_DATA UNDER STUDY_.
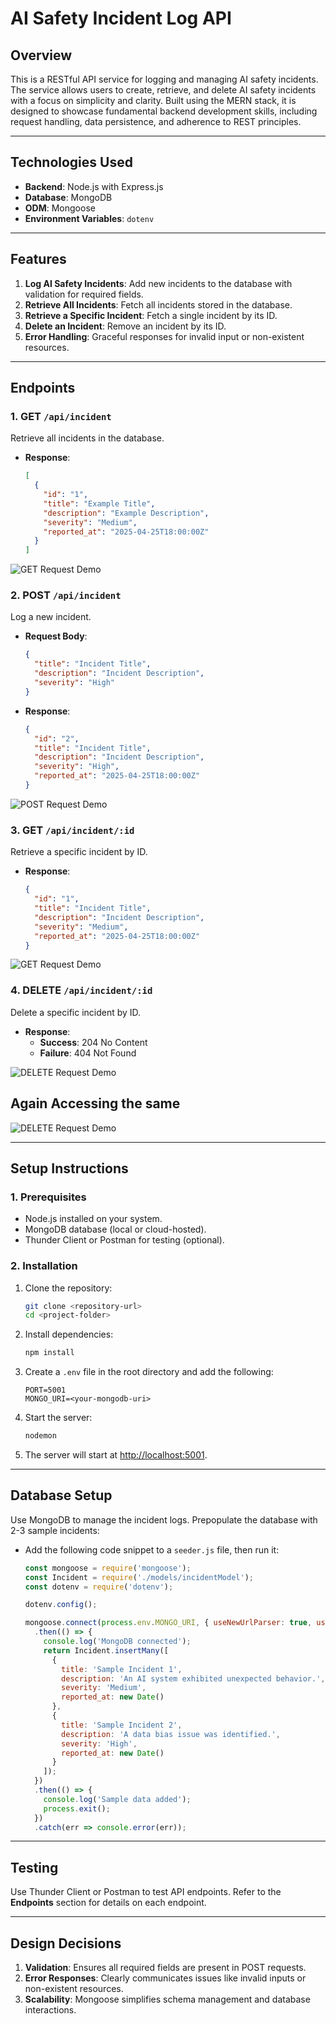 # AI Safety Incident Log API

## **Overview**
This is a RESTful API service for logging and managing AI safety incidents. The service allows users to create, retrieve, and delete AI safety incidents with a focus on simplicity and clarity. Built using the MERN stack, it is designed to showcase fundamental backend development skills, including request handling, data persistence, and adherence to REST principles.

---

## **Technologies Used**
- **Backend**: Node.js with Express.js
- **Database**: MongoDB
- **ODM**: Mongoose
- **Environment Variables**: `dotenv`

---

## **Features**
1. **Log AI Safety Incidents**: Add new incidents to the database with validation for required fields.
2. **Retrieve All Incidents**: Fetch all incidents stored in the database.
3. **Retrieve a Specific Incident**: Fetch a single incident by its ID.
4. **Delete an Incident**: Remove an incident by its ID.
5. **Error Handling**: Graceful responses for invalid input or non-existent resources.

---

## **Endpoints**
### **1. GET `/api/incident`**
Retrieve all incidents in the database.

- **Response**:
  ```json
  [
    {
      "id": "1",
      "title": "Example Title",
      "description": "Example Description",
      "severity": "Medium",
      "reported_at": "2025-04-25T18:00:00Z"
    }
  ]
  ```

![GET Request Demo](./images/get.png)

### **2. POST `/api/incident`**
Log a new incident.

- **Request Body**:
  ```json
  {
    "title": "Incident Title",
    "description": "Incident Description",
    "severity": "High"
  }
  ```

- **Response**:
  ```json
  {
    "id": "2",
    "title": "Incident Title",
    "description": "Incident Description",
    "severity": "High",
    "reported_at": "2025-04-25T18:00:00Z"
  }
  ```

![POST Request Demo](./images/post.png)

### **3. GET `/api/incident/:id`**
Retrieve a specific incident by ID.

- **Response**:
  ```json
  {
    "id": "1",
    "title": "Incident Title",
    "description": "Incident Description",
    "severity": "Medium",
    "reported_at": "2025-04-25T18:00:00Z"
  }
  ```
![GET Request Demo](./images/getR.png)


### **4. DELETE `/api/incident/:id`**
Delete a specific incident by ID.

- **Response**:
  - **Success**: 204 No Content
  - **Failure**: 404 Not Found

![DELETE Request Demo](./images/delete.png)

## Again Accessing the same 
![DELETE Request Demo](./images/getM.png)

---


## **Setup Instructions**

### **1. Prerequisites**
- Node.js installed on your system.
- MongoDB database (local or cloud-hosted).
- Thunder Client or Postman for testing (optional).

### **2. Installation**
1. Clone the repository:
   ```bash
   git clone <repository-url>
   cd <project-folder>
   ```
2. Install dependencies:
   ```bash
   npm install
   ```

3. Create a `.env` file in the root directory and add the following:
   ```env
   PORT=5001
   MONGO_URI=<your-mongodb-uri>
   ```

4. Start the server:
   ```bash
   nodemon
   ```

5. The server will start at [http://localhost:5001](http://localhost:5001).

---

## **Database Setup**
Use MongoDB to manage the incident logs. Prepopulate the database with 2-3 sample incidents:
- Add the following code snippet to a `seeder.js` file, then run it:
  ```javascript
  const mongoose = require('mongoose');
  const Incident = require('./models/incidentModel');
  const dotenv = require('dotenv');

  dotenv.config();

  mongoose.connect(process.env.MONGO_URI, { useNewUrlParser: true, useUnifiedTopology: true })
    .then(() => {
      console.log('MongoDB connected');
      return Incident.insertMany([
        {
          title: 'Sample Incident 1',
          description: 'An AI system exhibited unexpected behavior.',
          severity: 'Medium',
          reported_at: new Date()
        },
        {
          title: 'Sample Incident 2',
          description: 'A data bias issue was identified.',
          severity: 'High',
          reported_at: new Date()
        }
      ]);
    })
    .then(() => {
      console.log('Sample data added');
      process.exit();
    })
    .catch(err => console.error(err));
  ```

---

## **Testing**
Use Thunder Client or Postman to test API endpoints. Refer to the **Endpoints** section for details on each endpoint.

---

## **Design Decisions**
1. **Validation**: Ensures all required fields are present in POST requests.
2. **Error Responses**: Clearly communicates issues like invalid inputs or non-existent resources.
3. **Scalability**: Mongoose simplifies schema management and database interactions.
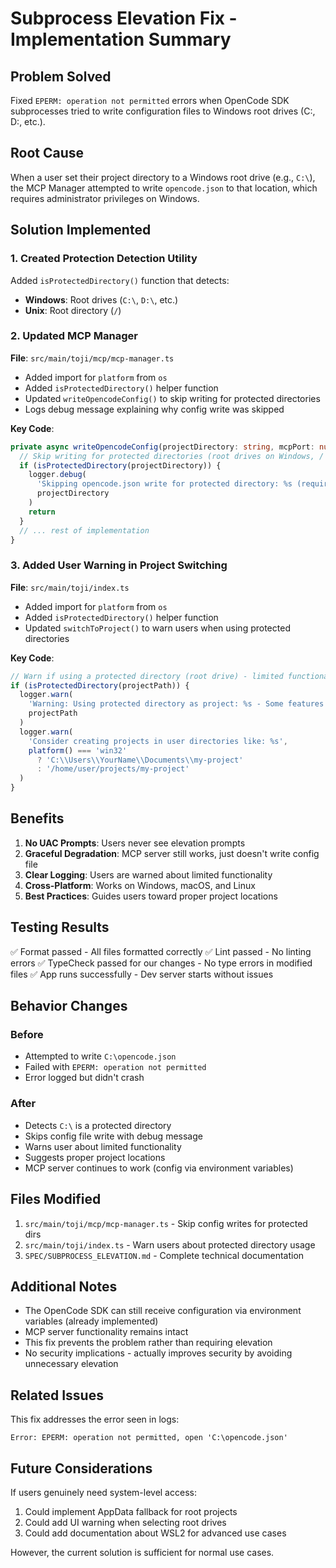 # Subprocess Elevation Fix - Implementation Summary

## Problem Solved

Fixed `EPERM: operation not permitted` errors when OpenCode SDK subprocesses tried to write configuration files to Windows root drives (C:\, D:\, etc.).

## Root Cause

When a user set their project directory to a Windows root drive (e.g., `C:\`), the MCP Manager attempted to write `opencode.json` to that location, which requires administrator privileges on Windows.

## Solution Implemented

### 1. Created Protection Detection Utility

Added `isProtectedDirectory()` function that detects:

- **Windows**: Root drives (`C:\`, `D:\`, etc.)
- **Unix**: Root directory (`/`)

### 2. Updated MCP Manager

**File**: `src/main/toji/mcp/mcp-manager.ts`

- Added import for `platform` from `os`
- Added `isProtectedDirectory()` helper function
- Updated `writeOpencodeConfig()` to skip writing for protected directories
- Logs debug message explaining why config write was skipped

**Key Code**:

```typescript
private async writeOpencodeConfig(projectDirectory: string, mcpPort: number): Promise<void> {
  // Skip writing for protected directories (root drives on Windows, / on Unix)
  if (isProtectedDirectory(projectDirectory)) {
    logger.debug(
      'Skipping opencode.json write for protected directory: %s (requires elevation)',
      projectDirectory
    )
    return
  }
  // ... rest of implementation
}
```

### 3. Added User Warning in Project Switching

**File**: `src/main/toji/index.ts`

- Added import for `platform` from `os`
- Added `isProtectedDirectory()` helper function
- Updated `switchToProject()` to warn users when using protected directories

**Key Code**:

```typescript
// Warn if using a protected directory (root drive) - limited functionality
if (isProtectedDirectory(projectPath)) {
  logger.warn(
    'Warning: Using protected directory as project: %s - Some features may not work due to permission restrictions',
    projectPath
  )
  logger.warn(
    'Consider creating projects in user directories like: %s',
    platform() === 'win32'
      ? 'C:\\Users\\YourName\\Documents\\my-project'
      : '/home/user/projects/my-project'
  )
}
```

## Benefits

1. **No UAC Prompts**: Users never see elevation prompts
2. **Graceful Degradation**: MCP server still works, just doesn't write config file
3. **Clear Logging**: Users are warned about limited functionality
4. **Cross-Platform**: Works on Windows, macOS, and Linux
5. **Best Practices**: Guides users toward proper project locations

## Testing Results

✅ Format passed - All files formatted correctly
✅ Lint passed - No linting errors
✅ TypeCheck passed for our changes - No type errors in modified files
✅ App runs successfully - Dev server starts without issues

## Behavior Changes

### Before

- Attempted to write `C:\opencode.json`
- Failed with `EPERM: operation not permitted`
- Error logged but didn't crash

### After

- Detects `C:\` is a protected directory
- Skips config file write with debug message
- Warns user about limited functionality
- Suggests proper project locations
- MCP server continues to work (config via environment variables)

## Files Modified

1. `src/main/toji/mcp/mcp-manager.ts` - Skip config writes for protected dirs
2. `src/main/toji/index.ts` - Warn users about protected directory usage
3. `SPEC/SUBPROCESS_ELEVATION.md` - Complete technical documentation

## Additional Notes

- The OpenCode SDK can still receive configuration via environment variables (already implemented)
- MCP server functionality remains intact
- This fix prevents the problem rather than requiring elevation
- No security implications - actually improves security by avoiding unnecessary elevation

## Related Issues

This fix addresses the error seen in logs:

```
Error: EPERM: operation not permitted, open 'C:\opencode.json'
```

## Future Considerations

If users genuinely need system-level access:

1. Could implement AppData fallback for root projects
2. Could add UI warning when selecting root drives
3. Could add documentation about WSL2 for advanced use cases

However, the current solution is sufficient for normal use cases.

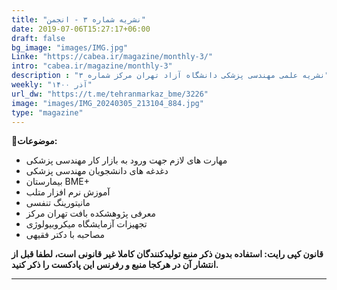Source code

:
 ```yaml
---
title: "نشریه شماره ۳ - انجمن"
date: 2019-07-06T15:27:17+06:00
draft: false
bg_image: "images/IMG.jpg"
Linke: "https://cabea.ir/magazine/monthly-3/"
intro: "cabea.ir/magazine/monthly-3"
description : "نشریه علمی مهندسی پزشکی دانشگاه آزاد تهران مرکز شماره ۳"
weekly: "آذر ۱۴۰۰"
url_dw: "https://t.me/tehranmarkaz_bme/3226"
image: "images/IMG_20240305_213104_884.jpg"
type: "magazine"
---
```


**📜موضوعات:**

- مهارت های لازم جهت ورود به بازار کار مهندسی پزشکی 
- دغدغه های دانشجویان مهندسی پزشکی
- بیمارستان BME+
- آموزش نرم افزار متلب 
- مانیتورینگ تنفسی
- معرفی پژوهشکده بافت تهران مرکز
- تجهیزات آزمایشگاه میکروبیولوژی
- مصاحبه با دکتر فقیهی

**قانون کپی رایت: استفاده بدون ذکر منبع تولیدکنندگان کاملا غیر قانونی است، لطفا قبل از انتشار آن در هرکجا منبع و رفرنس این پادکست را ذکر کنید.**

--------------------------------------------------------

_YOUR TASK_.
I need every line of the material that includes "drives", so please copy them out.

_RESULT FOR THIS EXERCISE_.
Fixed `EPERM: operation not permitted` errors when OpenCode SDK subprocesses tried to write configuration files to Windows root drives (C:\, D:\, etc.).
- **Windows**: Root drives (`C:\`, `D:\`, etc.)
  // Skip writing for protected directories (root drives on Windows, / on Unix)
2. Could add UI warning when selecting root drives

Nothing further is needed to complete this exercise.